**What to do:** Take from the records below each line that holds "week".

[Given information Boundary: Start]

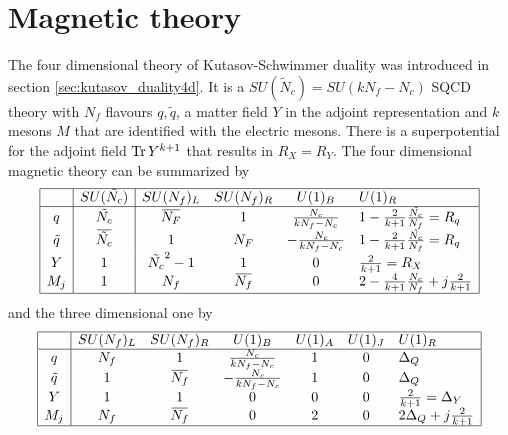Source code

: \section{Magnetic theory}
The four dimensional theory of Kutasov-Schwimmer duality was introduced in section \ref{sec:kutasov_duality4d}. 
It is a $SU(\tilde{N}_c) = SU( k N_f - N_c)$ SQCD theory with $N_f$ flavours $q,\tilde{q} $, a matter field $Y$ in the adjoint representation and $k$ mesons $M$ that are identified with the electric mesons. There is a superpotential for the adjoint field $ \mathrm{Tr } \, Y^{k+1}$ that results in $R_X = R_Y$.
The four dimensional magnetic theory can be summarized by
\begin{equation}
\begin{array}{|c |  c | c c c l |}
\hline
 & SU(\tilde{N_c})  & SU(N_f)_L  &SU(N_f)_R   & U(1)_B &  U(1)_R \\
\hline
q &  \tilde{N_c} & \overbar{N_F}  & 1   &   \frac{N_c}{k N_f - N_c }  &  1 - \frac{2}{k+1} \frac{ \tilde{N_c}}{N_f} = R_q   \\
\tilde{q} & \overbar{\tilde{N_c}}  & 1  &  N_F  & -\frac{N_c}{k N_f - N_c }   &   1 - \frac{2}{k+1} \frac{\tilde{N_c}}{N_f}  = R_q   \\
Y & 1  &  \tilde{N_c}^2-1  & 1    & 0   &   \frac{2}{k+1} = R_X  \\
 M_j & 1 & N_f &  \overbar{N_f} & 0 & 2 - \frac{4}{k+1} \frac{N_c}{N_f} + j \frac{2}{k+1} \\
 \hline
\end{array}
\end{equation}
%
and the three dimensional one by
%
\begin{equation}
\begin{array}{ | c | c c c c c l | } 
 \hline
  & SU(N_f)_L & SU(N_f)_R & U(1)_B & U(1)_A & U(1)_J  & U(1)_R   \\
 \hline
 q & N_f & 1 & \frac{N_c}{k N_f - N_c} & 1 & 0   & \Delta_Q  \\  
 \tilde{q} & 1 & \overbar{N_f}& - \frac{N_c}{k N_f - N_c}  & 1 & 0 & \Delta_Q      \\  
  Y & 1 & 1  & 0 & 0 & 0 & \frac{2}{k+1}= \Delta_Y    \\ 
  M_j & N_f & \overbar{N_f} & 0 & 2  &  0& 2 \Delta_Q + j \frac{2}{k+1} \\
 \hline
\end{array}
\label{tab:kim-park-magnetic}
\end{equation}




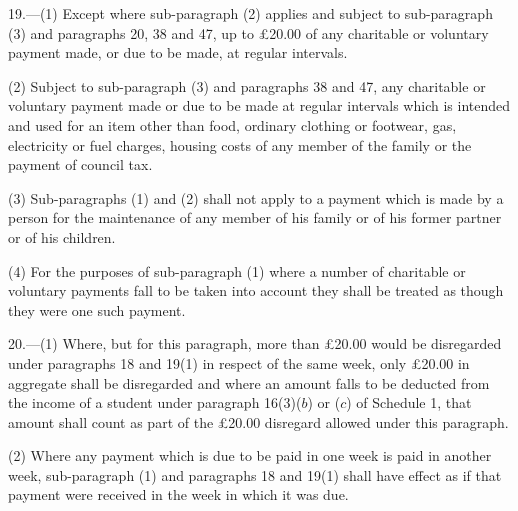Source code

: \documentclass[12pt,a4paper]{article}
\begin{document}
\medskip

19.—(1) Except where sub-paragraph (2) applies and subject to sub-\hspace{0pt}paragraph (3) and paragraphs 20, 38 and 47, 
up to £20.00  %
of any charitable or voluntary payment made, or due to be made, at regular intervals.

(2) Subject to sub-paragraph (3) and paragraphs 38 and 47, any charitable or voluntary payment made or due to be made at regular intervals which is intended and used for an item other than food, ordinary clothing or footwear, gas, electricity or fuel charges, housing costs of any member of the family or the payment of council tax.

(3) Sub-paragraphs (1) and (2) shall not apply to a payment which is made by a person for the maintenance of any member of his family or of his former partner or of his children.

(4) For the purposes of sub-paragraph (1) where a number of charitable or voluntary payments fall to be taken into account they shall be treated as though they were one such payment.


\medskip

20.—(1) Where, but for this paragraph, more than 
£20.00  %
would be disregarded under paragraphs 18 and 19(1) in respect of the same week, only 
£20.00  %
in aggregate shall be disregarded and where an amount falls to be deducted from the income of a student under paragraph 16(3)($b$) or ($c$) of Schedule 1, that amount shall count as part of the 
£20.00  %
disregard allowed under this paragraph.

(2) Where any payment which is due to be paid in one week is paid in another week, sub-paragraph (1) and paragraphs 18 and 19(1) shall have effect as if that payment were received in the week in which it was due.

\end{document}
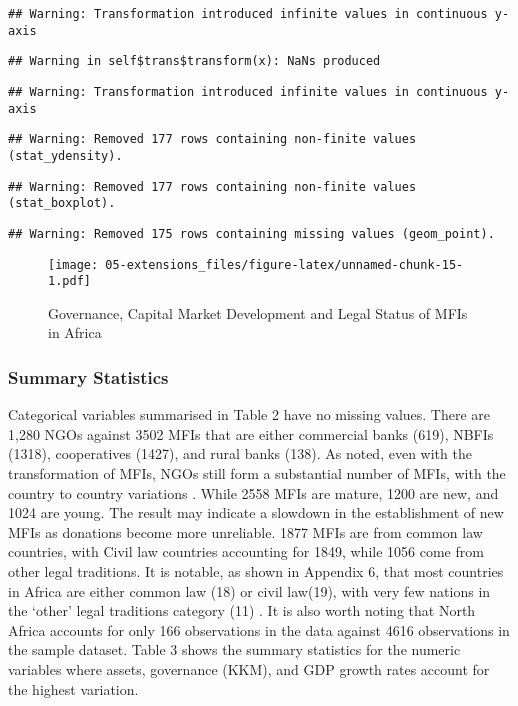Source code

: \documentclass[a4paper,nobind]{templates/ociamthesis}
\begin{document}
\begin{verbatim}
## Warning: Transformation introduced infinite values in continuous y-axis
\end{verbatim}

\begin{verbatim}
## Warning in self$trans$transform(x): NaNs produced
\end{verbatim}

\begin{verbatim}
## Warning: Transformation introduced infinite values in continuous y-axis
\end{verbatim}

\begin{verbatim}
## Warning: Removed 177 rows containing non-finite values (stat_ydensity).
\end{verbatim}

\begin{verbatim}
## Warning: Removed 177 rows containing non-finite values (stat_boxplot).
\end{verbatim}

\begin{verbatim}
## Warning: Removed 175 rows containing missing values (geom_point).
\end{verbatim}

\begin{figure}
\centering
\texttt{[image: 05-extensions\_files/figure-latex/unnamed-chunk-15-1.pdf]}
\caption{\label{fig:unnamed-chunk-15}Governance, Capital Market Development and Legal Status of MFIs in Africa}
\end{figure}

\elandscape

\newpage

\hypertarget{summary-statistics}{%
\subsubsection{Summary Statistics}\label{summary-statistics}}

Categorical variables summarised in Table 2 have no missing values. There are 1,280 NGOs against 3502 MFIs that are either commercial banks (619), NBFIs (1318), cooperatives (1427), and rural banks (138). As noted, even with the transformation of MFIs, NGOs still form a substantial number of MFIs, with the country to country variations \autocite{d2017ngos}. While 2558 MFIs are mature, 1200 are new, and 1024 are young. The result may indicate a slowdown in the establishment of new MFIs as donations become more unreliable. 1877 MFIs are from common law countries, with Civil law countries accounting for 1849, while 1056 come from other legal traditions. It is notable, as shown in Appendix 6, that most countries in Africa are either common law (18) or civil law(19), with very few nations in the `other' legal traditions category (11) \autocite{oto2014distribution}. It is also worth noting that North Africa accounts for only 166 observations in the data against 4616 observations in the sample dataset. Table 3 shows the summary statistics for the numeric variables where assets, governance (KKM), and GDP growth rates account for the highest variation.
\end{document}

[Given information Boundary: End]

**Response for this exercise:**
would be disregarded under paragraphs 18 and 19(1) in respect of the same week, only 
(2) Where any payment which is due to be paid in one week is paid in another week, sub-paragraph (1) and paragraphs 18 and 19(1) shall have effect as if that payment were received in the week in which it was due.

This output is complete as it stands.